“He” could be anyone. In fact, he could just as well be a “she.” That’s how often people tell me the following story. That’s how common it is. It goes like this: “I fell in love with one person. We got married. Now I think I’m in love with someone else. Maybe I wasn’t really in love the first time. I think I made a mistake. I think I’m really supposed to be with this other person. What to do?”
I know what they want to hear. They want me to tell them: Follow your heart! Life is short! Don’t waste it by staying in a loveless marriage!
I never write this. As a result, many people who write to me end up disappointed.
Here’s why: He didn’t marry the wrong person. He’s merely suffering from a very common problem. In Buddhist terms, we call it attachment. In western terms, we call it lust or infatuation.
It’s tricky because it feels so justified and right. In fact, I’m guessing that, if you have some attachment going on in your life right now, you are reading this and you are thinking, “Nope. Not attachment. It’s love. I know it. This person? Soul mate.” Read on. Let’s see.
Pure love is about bringing happiness with you to the relationship table. It’s a decision to put energy into a relationship. When you love purely, you accept that sometimes you will disagree, and that’s okay. You accept that sometimes you’ll both be exhausted and grumpy and not in the mood and all sorts of other things, and that’s okay. The love comes from your daily actions. It comes from smiling each morning, asking your partner about his or her day, making that special meal you know your partner likes, doing that special favor, and being the rainbow in your partner’s cloudy day. It comes from dozens of acts of love committed day in and day out over months and years that build up a strong sense of warmth and affection in your heart.
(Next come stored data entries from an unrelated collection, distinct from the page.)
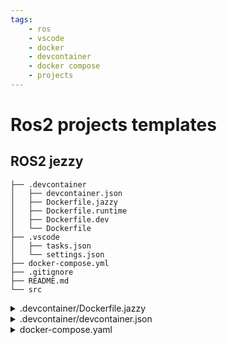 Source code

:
 ```yaml
---
tags:
    - ros
    - vscode
    - docker
    - devcontainer
    - docker compose
    - projects
---
```


# Ros2 projects templates

## ROS2 jezzy
```
├── .devcontainer
│   ├── devcontainer.json
│   ├── Dockerfile.jazzy
│   ├── Dockerfile.runtime
│   ├── Dockerfile.dev
│   └── Dockerfile
├── .vscode
│   ├── tasks.json
│   └── settings.json
├── docker-compose.yml
├── .gitignore
├── README.md
└── src
```

<details>
    <summary>.devcontainer/Dockerfile.jazzy</summary>

```json
--8<-- "docs/ROS/dev_environment/dev/project_templates/jazzy/code/Dockerfile.jazzy"
```
</details>

<details>
    <summary>.devcontainer/devcontainer.json</summary>

```json
--8<-- "docs/ROS/dev_environment/dev/project_templates/jazzy/code/devcontainer.json"
```
</details>


<details>
    <summary>docker-compose.yaml</summary>

```json
--8<-- "docs/ROS/dev_environment/dev/project_templates/jazzy/code/docker-compose.yaml"
```
</details>
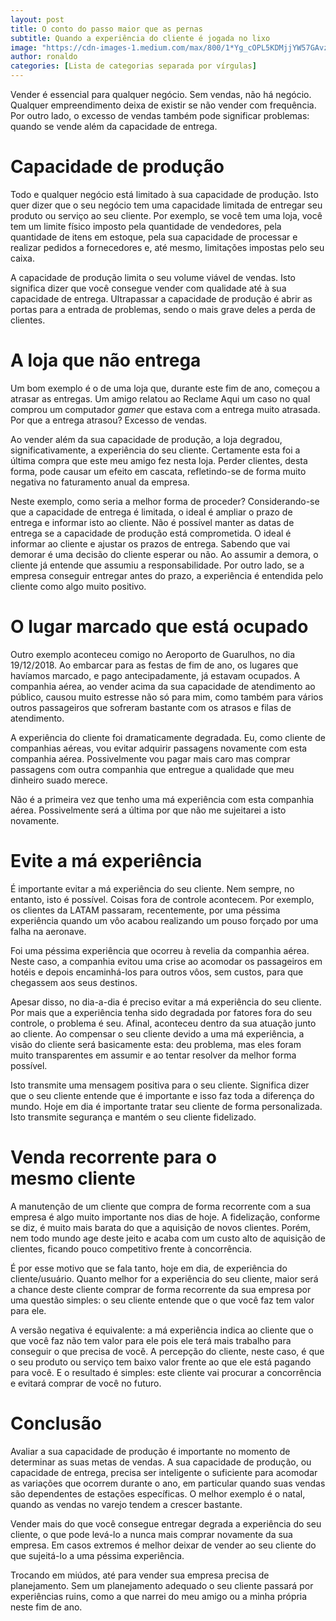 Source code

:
 ```yaml
---
layout: post
title: O conto do passo maior que as pernas
subtitle: Quando a experiência do cliente é jogada no lixo
image: "https://cdn-images-1.medium.com/max/800/1*Yg_cOPL5KDMjjYW57GAvzg.jpeg"
author: ronaldo
categories: [Lista de categorias separada por vírgulas]
---
```


Vender é essencial para qualquer negócio. Sem vendas, não há negócio. Qualquer
empreendimento deixa de existir se não vender com frequência. Por outro lado, o
excesso de vendas também pode significar problemas: quando se vende além da
capacidade de entrega.

# Capacidade de produção

Todo e qualquer negócio está limitado à sua capacidade de produção. Isto quer
dizer que o seu negócio tem uma capacidade limitada de entregar seu produto ou
serviço ao seu cliente. Por exemplo, se você tem uma loja, você tem um limite
físico imposto pela quantidade de vendedores, pela quantidade de itens em
estoque, pela sua capacidade de processar e realizar pedidos a fornecedores e,
até mesmo, limitações impostas pelo seu caixa.

A capacidade de produção limita o seu volume viável de vendas. Isto significa
dizer que você consegue vender com qualidade até à sua capacidade de entrega.
Ultrapassar a capacidade de produção é abrir as portas para a entrada de
problemas, sendo o mais grave deles a perda de clientes.

# A loja que não entrega

Um bom exemplo é o de uma loja que, durante este fim de ano, começou a atrasar
as entregas. Um amigo relatou ao Reclame Aqui um caso no qual comprou um
computador *gamer* que estava com a entrega muito atrasada. Por que a entrega
atrasou? Excesso de vendas.

Ao vender além da sua capacidade de produção, a loja degradou,
significativamente, a experiência do seu cliente. Certamente esta foi a última
compra que este meu amigo fez nesta loja. Perder clientes, desta forma, pode
causar um efeito em cascata, refletindo-se de forma muito negativa no
faturamento anual da empresa.

Neste exemplo, como seria a melhor forma de proceder? Considerando-se que a
capacidade de entrega é limitada, o ideal é ampliar o prazo de entrega e
informar isto ao cliente. Não é possível manter as datas de entrega se a
capacidade de produção está comprometida. O ideal é informar ao cliente e
ajustar os prazos de entrega. Sabendo que vai demorar é uma decisão do cliente
esperar ou não. Ao assumir a demora, o cliente já entende que assumiu a
responsabilidade. Por outro lado, se a empresa conseguir entregar antes do
prazo, a experiência é entendida pelo cliente como algo muito positivo.

# O lugar marcado que está ocupado

Outro exemplo aconteceu comigo no Aeroporto de Guarulhos, no dia 19/12/2018. Ao
embarcar para as festas de fim de ano, os lugares que havíamos marcado, e pago
antecipadamente, já estavam ocupados. A companhia aérea, ao vender acima da sua
capacidade de atendimento ao público, causou muito estresse não só para mim,
como também para vários outros passageiros que sofreram bastante com os atrasos
e filas de atendimento.

A experiência do cliente foi dramaticamente degradada. Eu, como cliente de
companhias aéreas, vou evitar adquirir passagens novamente com esta companhia
aérea. Possivelmente vou pagar mais caro mas comprar passagens com outra
companhia que entregue a qualidade que meu dinheiro suado merece.

Não é a primeira vez que tenho uma má experiência com esta companhia aérea.
Possivelmente será a última por que não me sujeitarei a isto novamente.

# Evite a má experiência

É importante evitar a má experiência do seu cliente. Nem sempre, no entanto,
isto é possível. Coisas fora de controle acontecem. Por exemplo, os clientes da
LATAM passaram, recentemente, por uma péssima experiência quando um vôo acabou
realizando um pouso forçado por uma falha na aeronave.

Foi uma péssima experiência que ocorreu à revelia da companhia aérea. Neste
caso, a companhia evitou uma crise ao acomodar os passageiros em hotéis e depois
encaminhá-los para outros vôos, sem custos, para que chegassem aos seus
destinos.

Apesar disso, no dia-a-dia é preciso evitar a má experiência do seu cliente. Por
mais que a experiência tenha sido degradada por fatores fora do seu controle, o
problema é seu. Afinal, aconteceu dentro da sua atuação junto ao cliente. Ao
compensar o seu cliente devido a uma má experiência, a visão do cliente será
basicamente esta: deu problema, mas eles foram muito transparentes em assumir e
ao tentar resolver da melhor forma possível.

Isto transmite uma mensagem positiva para o seu cliente. Significa dizer que o
seu cliente entende que é importante e isso faz toda a diferença do mundo. Hoje
em dia é importante tratar seu cliente de forma personalizada. Isto transmite
segurança e mantém o seu cliente fidelizado.

# Venda recorrente para o mesmo cliente

A manutenção de um cliente que compra de forma recorrente com a sua empresa é
algo muito importante nos dias de hoje. A fidelização, conforme se diz, é muito
mais barata do que a aquisição de novos clientes. Porém, nem todo mundo age
deste jeito e acaba com um custo alto de aquisição de clientes, ficando pouco
competitivo frente à concorrência.

É por esse motivo que se fala tanto, hoje em dia, de experiência do
cliente/usuário. Quanto melhor for a experiência do seu cliente, maior será a
chance deste cliente comprar de forma recorrente da sua empresa por uma questão
simples: o seu cliente entende que o que você faz tem valor para ele.

A versão negativa é equivalente: a má experiência indica ao cliente que o que
você faz não tem valor para ele pois ele terá mais trabalho para conseguir o que
precisa de você. A percepção do cliente, neste caso, é que o seu produto ou
serviço tem baixo valor frente ao que ele está pagando para você. E o resultado
é simples: este cliente vai procurar a concorrência e evitará comprar de você no
futuro.

# Conclusão

Avaliar a sua capacidade de produção é importante no momento de determinar as
suas metas de vendas. A sua capacidade de produção, ou capacidade de entrega,
precisa ser inteligente o suficiente para acomodar as variações que ocorrem
durante o ano, em particular quando suas vendas são dependentes de estações
específicas. O melhor exemplo é o natal, quando as vendas no varejo tendem a
crescer bastante.

Vender mais do que você consegue entregar degrada a experiência do seu cliente,
o que pode levá-lo a nunca mais comprar novamente da sua empresa. Em casos
extremos é melhor deixar de vender ao seu cliente do que sujeitá-lo a uma
péssima experiência.

Trocando em miúdos, até para vender sua empresa precisa de planejamento. Sem um
planejamento adequado o seu cliente passará por experiências ruins, como a que
narrei do meu amigo ou a minha própria neste fim de ano.

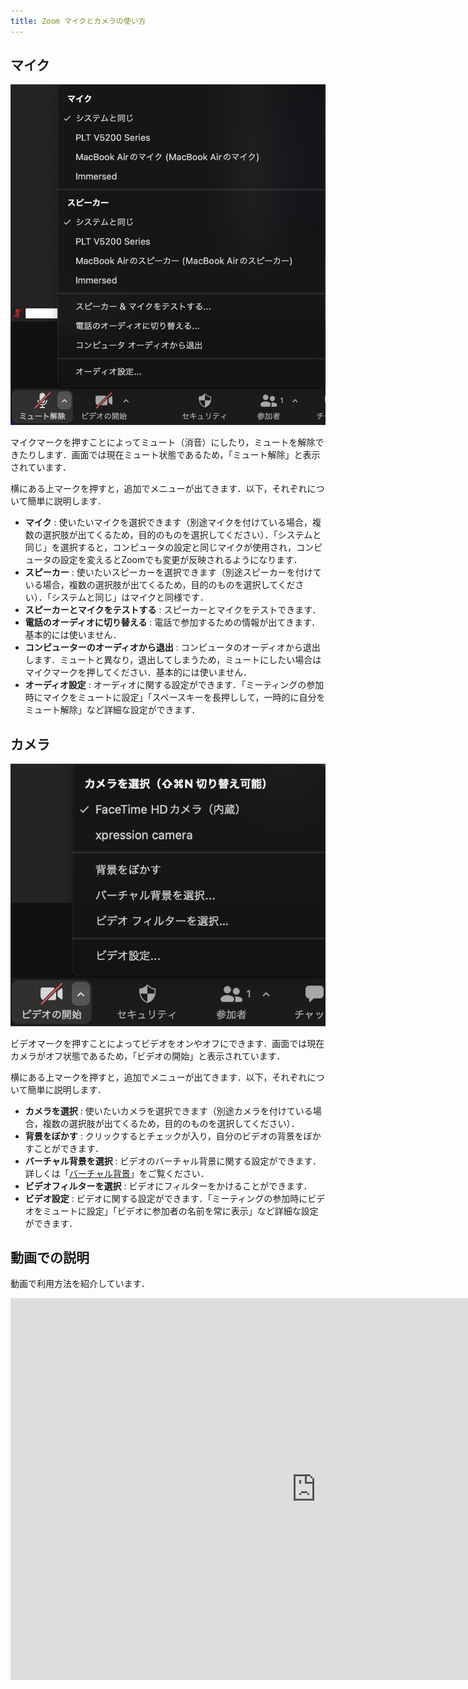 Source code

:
 ```yaml
---
title: Zoom マイクとカメラの使い方
---
```


## マイク

![マイクのメニュー](1_mic_menu.png)

マイクマークを押すことによってミュート（消音）にしたり，ミュートを解除できたりします．画面では現在ミュート状態であるため，「ミュート解除」と表示されています．

横にある上マークを押すと，追加でメニューが出てきます．以下，それぞれについて簡単に説明します．
  * **マイク** : 使いたいマイクを選択できます（別途マイクを付けている場合，複数の選択肢が出てくるため，目的のものを選択してください）．「システムと同じ」を選択すると，コンピュータの設定と同じマイクが使用され，コンピュータの設定を変えるとZoomでも変更が反映されるようになります．
  * **スピーカー** : 使いたいスピーカーを選択できます（別途スピーカーを付けている場合，複数の選択肢が出てくるため，目的のものを選択してください）．「システムと同じ」はマイクと同様です．
  * **スピーカーとマイクをテストする** : スピーカーとマイクをテストできます．
  * **電話のオーディオに切り替える** : 電話で参加するための情報が出てきます．基本的には使いません．
  * **コンピューターのオーディオから退出** : コンピュータのオーディオから退出します．ミュートと異なり，退出してしまうため，ミュートにしたい場合はマイクマークを押してください．基本的には使いません．
  * **オーディオ設定** : オーディオに関する設定ができます．「ミーティングの参加時にマイクをミュートに設定」「スペースキーを長押しして，一時的に自分をミュート解除」など詳細な設定ができます．

## カメラ

![カメラのメニュー](2_cam_menu.png)

ビデオマークを押すことによってビデオをオンやオフにできます．画面では現在カメラがオフ状態であるため，「ビデオの開始」と表示されています．

横にある上マークを押すと，追加でメニューが出てきます．以下，それぞれについて簡単に説明します．
  * **カメラを選択** : 使いたいカメラを選択できます（別途カメラを付けている場合，複数の選択肢が出てくるため，目的のものを選択してください）．
  * **背景をぼかす** : クリックするとチェックが入り，自分のビデオの背景をぼかすことができます．<!-- 詳しくは「[バーチャル背景](virtual_backgroud/)」をご覧ください． -->
  * **バーチャル背景を選択** : ビデオのバーチャル背景に関する設定ができます．詳しくは「[バーチャル背景](virtual_backgroud/)」をご覧ください．
  * **ビデオフィルターを選択** : ビデオにフィルターをかけることができます．
  * **ビデオ設定** : ビデオに関する設定ができます．「ミーティングの参加時にビデオをミュートに設定」「ビデオに参加者の名前を常に表示」など詳細な設定ができます．

## 動画での説明

動画で利用方法を紹介しています．

<iframe width="978" height="611" src="https://www.youtube.com/embed/z9Eyo_CY-LQ" frameborder="0" allow="accelerometer; autoplay; encrypted-media; gyroscope; picture-in-picture" allowfullscreen></iframe>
It’s my firm belief that, as long as two people mutually respect one another, love can bloom. It’s not a magical feeling that we only experience when we’re around someone with the right chemistry or interests. It’s something we create day in and day out.
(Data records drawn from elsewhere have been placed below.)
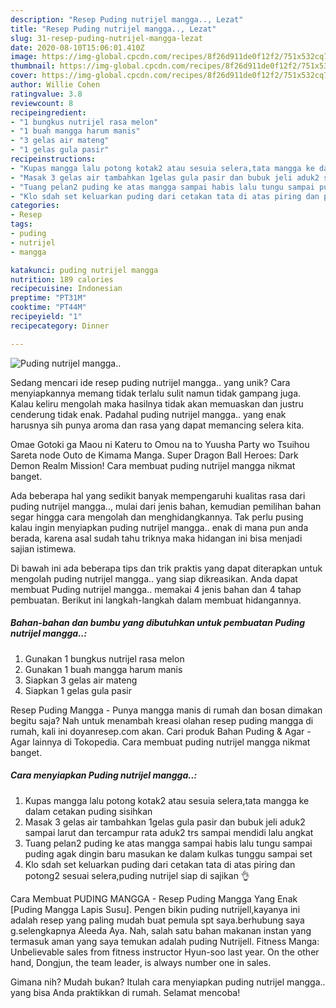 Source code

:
 ```yaml
---
description: "Resep Puding nutrijel mangga.., Lezat"
title: "Resep Puding nutrijel mangga.., Lezat"
slug: 31-resep-puding-nutrijel-mangga-lezat
date: 2020-08-10T15:06:01.410Z
image: https://img-global.cpcdn.com/recipes/8f26d911de0f12f2/751x532cq70/puding-nutrijel-mangga-foto-resep-utama.jpg
thumbnail: https://img-global.cpcdn.com/recipes/8f26d911de0f12f2/751x532cq70/puding-nutrijel-mangga-foto-resep-utama.jpg
cover: https://img-global.cpcdn.com/recipes/8f26d911de0f12f2/751x532cq70/puding-nutrijel-mangga-foto-resep-utama.jpg
author: Willie Cohen
ratingvalue: 3.8
reviewcount: 8
recipeingredient:
- "1 bungkus nutrijel rasa melon"
- "1 buah mangga harum manis"
- "3 gelas air mateng"
- "1 gelas gula pasir"
recipeinstructions:
- "Kupas mangga lalu potong kotak2 atau sesuia selera,tata mangga ke dalam cetakan puding sisihkan"
- "Masak 3 gelas air tambahkan 1gelas gula pasir dan bubuk jeli aduk2 sampai larut dan tercampur rata aduk2 trs sampai mendidi lalu angkat"
- "Tuang pelan2 puding ke atas mangga sampai habis lalu tungu sampai puding agak dingin baru masukan ke dalam kulkas tunggu sampai set"
- "Klo sdah set keluarkan puding dari cetakan tata di atas piring dan potong2 sesuai selera,puding nutrijel siap di sajikan 👌"
categories:
- Resep
tags:
- puding
- nutrijel
- mangga

katakunci: puding nutrijel mangga 
nutrition: 189 calories
recipecuisine: Indonesian
preptime: "PT31M"
cooktime: "PT44M"
recipeyield: "1"
recipecategory: Dinner

---
```



![Puding nutrijel mangga..](https://img-global.cpcdn.com/recipes/8f26d911de0f12f2/751x532cq70/puding-nutrijel-mangga-foto-resep-utama.jpg)

Sedang mencari ide resep puding nutrijel mangga.. yang unik? Cara menyiapkannya memang tidak terlalu sulit namun tidak gampang juga. Kalau keliru mengolah maka hasilnya tidak akan memuaskan dan justru cenderung tidak enak. Padahal puding nutrijel mangga.. yang enak harusnya sih punya aroma dan rasa yang dapat memancing selera kita.

Omae Gotoki ga Maou ni Kateru to Omou na to Yuusha Party wo Tsuihou Sareta node Outo de Kimama Manga. Super Dragon Ball Heroes: Dark Demon Realm Mission! Cara membuat puding nutrijel mangga nikmat banget.

Ada beberapa hal yang sedikit banyak mempengaruhi kualitas rasa dari puding nutrijel mangga.., mulai dari jenis bahan, kemudian pemilihan bahan segar hingga cara mengolah dan menghidangkannya. Tak perlu pusing kalau ingin menyiapkan puding nutrijel mangga.. enak di mana pun anda berada, karena asal sudah tahu triknya maka hidangan ini bisa menjadi sajian istimewa.


Di bawah ini ada beberapa tips dan trik praktis yang dapat diterapkan untuk mengolah puding nutrijel mangga.. yang siap dikreasikan. Anda dapat membuat Puding nutrijel mangga.. memakai 4 jenis bahan dan 4 tahap pembuatan. Berikut ini langkah-langkah dalam membuat hidangannya.

<!--inarticleads1-->

##### Bahan-bahan dan bumbu yang dibutuhkan untuk pembuatan Puding nutrijel mangga..:

1. Gunakan 1 bungkus nutrijel rasa melon
1. Gunakan 1 buah mangga harum manis
1. Siapkan 3 gelas air mateng
1. Siapkan 1 gelas gula pasir


Resep Puding Mangga - Punya mangga manis di rumah dan bosan dimakan begitu saja? Nah untuk menambah kreasi olahan resep puding mangga di rumah, kali ini doyanresep.com akan. Cari produk Bahan Puding &amp; Agar - Agar lainnya di Tokopedia. Cara membuat puding nutrijel mangga nikmat banget. 

<!--inarticleads2-->

##### Cara menyiapkan Puding nutrijel mangga..:

1. Kupas mangga lalu potong kotak2 atau sesuia selera,tata mangga ke dalam cetakan puding sisihkan
1. Masak 3 gelas air tambahkan 1gelas gula pasir dan bubuk jeli aduk2 sampai larut dan tercampur rata aduk2 trs sampai mendidi lalu angkat
1. Tuang pelan2 puding ke atas mangga sampai habis lalu tungu sampai puding agak dingin baru masukan ke dalam kulkas tunggu sampai set
1. Klo sdah set keluarkan puding dari cetakan tata di atas piring dan potong2 sesuai selera,puding nutrijel siap di sajikan 👌


Cara Membuat PUDING MANGGA - Resep Puding Mangga Yang Enak [Puding Mangga Lapis Susu]. Pengen bikin puding nutrijell,kayanya ini adalah resep yang paling mudah buat pemula spt saya.berhubung saya g.selengkapnya Aleeda Aya. Nah, salah satu bahan makanan instan yang termasuk aman yang saya temukan adalah puding Nutrijell. Fitness Manga: Unbelievable sales from fitness instructor Hyun-soo last year. On the other hand, Dongjun, the team leader, is always number one in sales. 

Gimana nih? Mudah bukan? Itulah cara menyiapkan puding nutrijel mangga.. yang bisa Anda praktikkan di rumah. Selamat mencoba!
Attachment is the opposite. Rather than giving happiness, it’s an attempt to get happiness from someone else. You suffer from attachment when you see something you find pleasurable — a good looking and funny person (like this guy), chocolate, or a new car — and you think, “Niiiiice.” Then you exaggerate that person’s good qualities: She’s so funny. She’s so beautiful. She’s so everything. Then you make a leap of logic and assume that you can’t be happy unless you are with that person. You think, “Wow, I want….Wow, I must have… Wow, I need.” You assume the rest of your life will be a total waste until this person is in your life.
And you’re wrong.
People are not living breathing antidepressants. Sure, you might get a dopamine rush when you are around certain people, but that’s not happiness. That’s high. You can get high by smoking crack, but I doubt you’ll ever profess your love to the stuff or call it your soul mate.
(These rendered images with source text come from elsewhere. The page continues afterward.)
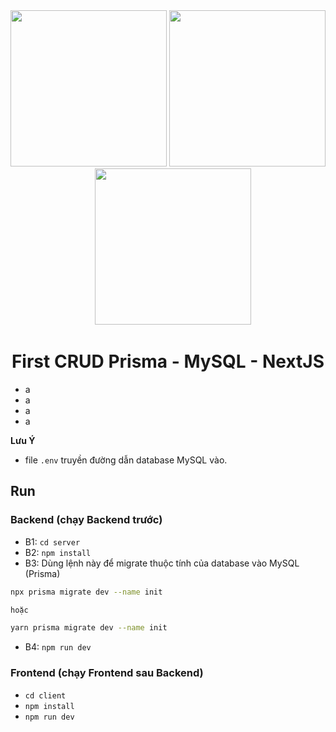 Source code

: <div align="center"> 
    <img className="w-[60px]" src="https://cdn.icon-icons.com/icons2/2107/PNG/512/file_type_prisma_icon_130234.png" alt="" width="250" />
    <img className="w-[60px]" src="https://www.freepnglogos.com/uploads/logo-mysql-png/logo-mysql-development-mysql-logo-code-icon-9.png" alt="" width="250" /> &nbsp; &nbsp;
    <img className="w-[60px] ml-[10px]" src="https://www.datocms-assets.com/98835/1684410508-image-7.png" alt="" width="250" />
</div>

<h1 align="center">First CRUD Prisma - MySQL - NextJS</h1>

- a
- a
- a
- a

**Lưu Ý**
- file `.env` truyền đường dẫn database MySQL vào.

## Run
### **Backend** (chạy **Backend** trước)
- B1: `cd server`
- B2: `npm install`
- B3: Dùng lệnh này để migrate thuộc tính của database vào MySQL (Prisma)
```sh
npx prisma migrate dev --name init

hoặc

yarn prisma migrate dev --name init
```
- B4: `npm run dev`

### **Frontend** (chạy **Frontend** sau **Backend**)
- `cd client`
- `npm install`
- `npm run dev`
And here’s the important part: after every high comes a crash. When you are deep in the thick of attachment, this is really hard to see. You won’t believe that it could ever happen, but it will. Eventually that person will stop serving you happiness. Live with anyone long enough and that person is bound to do three things: 1) change 2) get on your nerves 3) pass gas in your presence.
Eventually you’ll start seeing that person’s faults. You’ll notice that annoying thing she does when she eats that you never noticed before or that way he chews on his lip when he’s concentrating that is so unattractive. You’ll notice so many things that you will just swear that person never did when you were head over heels in love.
And you’ll think, “Oh my Gawd, I married the wrong person AGAIN!”
No, you didn’t. You made decisions made on attachment again.
Before chasing after a soul mate, do something important. Learn how to love. Learn how to bring happiness to the table rather than expect for it to be there when you sit down to a meal.
Learn how to be a complete person who can be happy alone, married, or in a group home. Learn how to bring your loving, generous heart to every moment.
If you do that, you just might find that you can indeed love the one you are with.